• _What is expected_
Every entry should be duplicated verbatim, and no picture may appear in the copy.

== Data to process ==

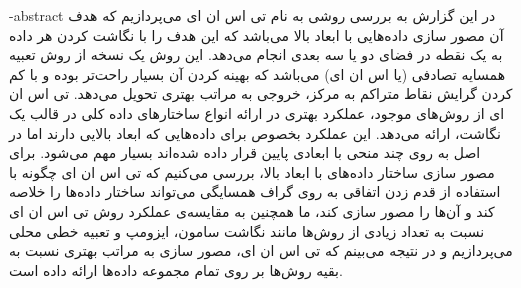 \department{}
\surname{}

\fa-abstract{
در این گزارش به بررسی روشی به نام تی اس ان ای می‌پردازیم که هدف آن مصور سازی داده‌هایی با ابعاد بالا می‌باشد که این هدف را با نگاشت کردن هر داده به یک نقطه در فضای دو یا سه بعدی انجام می‌دهد. این روش یک نسخه از روش تعبیه همسایه تصادفی (یا اس ان ای) می‌باشد که بهینه کردن آن بسیار راحت‌تر بوده و با کم کردن گرایش نقاط متراکم به مرکز، خروجی به مراتب بهتری تحویل می‌دهد. تی اس ان ای از روش‌های موجود، عملکرد بهتری در ارائه انواع ساختارهای داده کلی در قالب یک نگاشت، ارائه می‌دهد. این عملکرد بخصوص برای داده‌هایی که ابعاد بالایی دارند اما در اصل به روی چند منحی با ابعادی پایین قرار داده شده‌اند بسیار مهم می‌شود. برای مصور سازی ساختار داده‌های با ابعاد بالا، بررسی می‌کنیم که تی اس ان ای چگونه با استفاده از قدم زدن اتفاقی به روی گراف همسایگی می‌تواند ساختار داده‌ها را خلاصه کند و آن‌ها را مصور سازی کند، ما همچنین به مقایسه‌ی عملکرد روش تی اس ان ای نسبت به تعداد زیادی از روش‌ها مانند نگاشت سامون، ایزومپ و تعبیه خطی محلی می‌پردازیم و در نتیجه می‌بینم که تی اس ان ای، مصور سازی به مراتب بهتری نسبت به بقیه روش‌ها بر روی تمام مجموعه داده‌ها ارائه داده است.
}





\AUTtitle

===

• _Reply to the exercise_
 \department{}
\surname{}

\fa-abstract{
در این گزارش به بررسی روشی به نام تی اس ان ای می‌پردازیم که هدف آن مصور سازی داده‌هایی با ابعاد بالا می‌باشد که این هدف را با نگاشت کردن هر داده به یک نقطه در فضای دو یا سه بعدی انجام می‌دهد. این روش یک نسخه از روش تعبیه همسایه تصادفی (یا اس ان ای) می‌باشد که بهینه کردن آن بسیار راحت‌تر بوده و با کم کردن گرایش نقاط متراکم به مرکز، خروجی به مراتب بهتری تحویل می‌دهد. تی اس ان ای از روش‌های موجود، عملکرد بهتری در ارائه انواع ساختارهای داده کلی در قالب یک نگاشت، ارائه می‌دهد. این عملکرد بخصوص برای داده‌هایی که ابعاد بالایی دارند اما در اصل به روی چند منحی با ابعادی پایین قرار داده شده‌اند بسیار مهم می‌شود. برای مصور سازی ساختار داده‌های با ابعاد بالا، بررسی می‌کنیم که تی اس ان ای چگونه با استفاده از قدم زدن اتفاقی به روی گراف همسایگی می‌تواند ساختار داده‌ها را خلاصه کند و آن‌ها را مصور سازی کند، ما همچنین به مقایسه‌ی عملکرد روش تی اس ان ای نسبت به تعداد زیادی از روش‌ها مانند نگاشت سامون، ایزومپ و تعبیه خطی محلی می‌پردازیم و در نتیجه می‌بینم که تی اس ان ای، مصور سازی به مراتب بهتری نسبت به بقیه روش‌ها بر روی تمام مجموعه داده‌ها ارائه داده است.
}





\AUTtitle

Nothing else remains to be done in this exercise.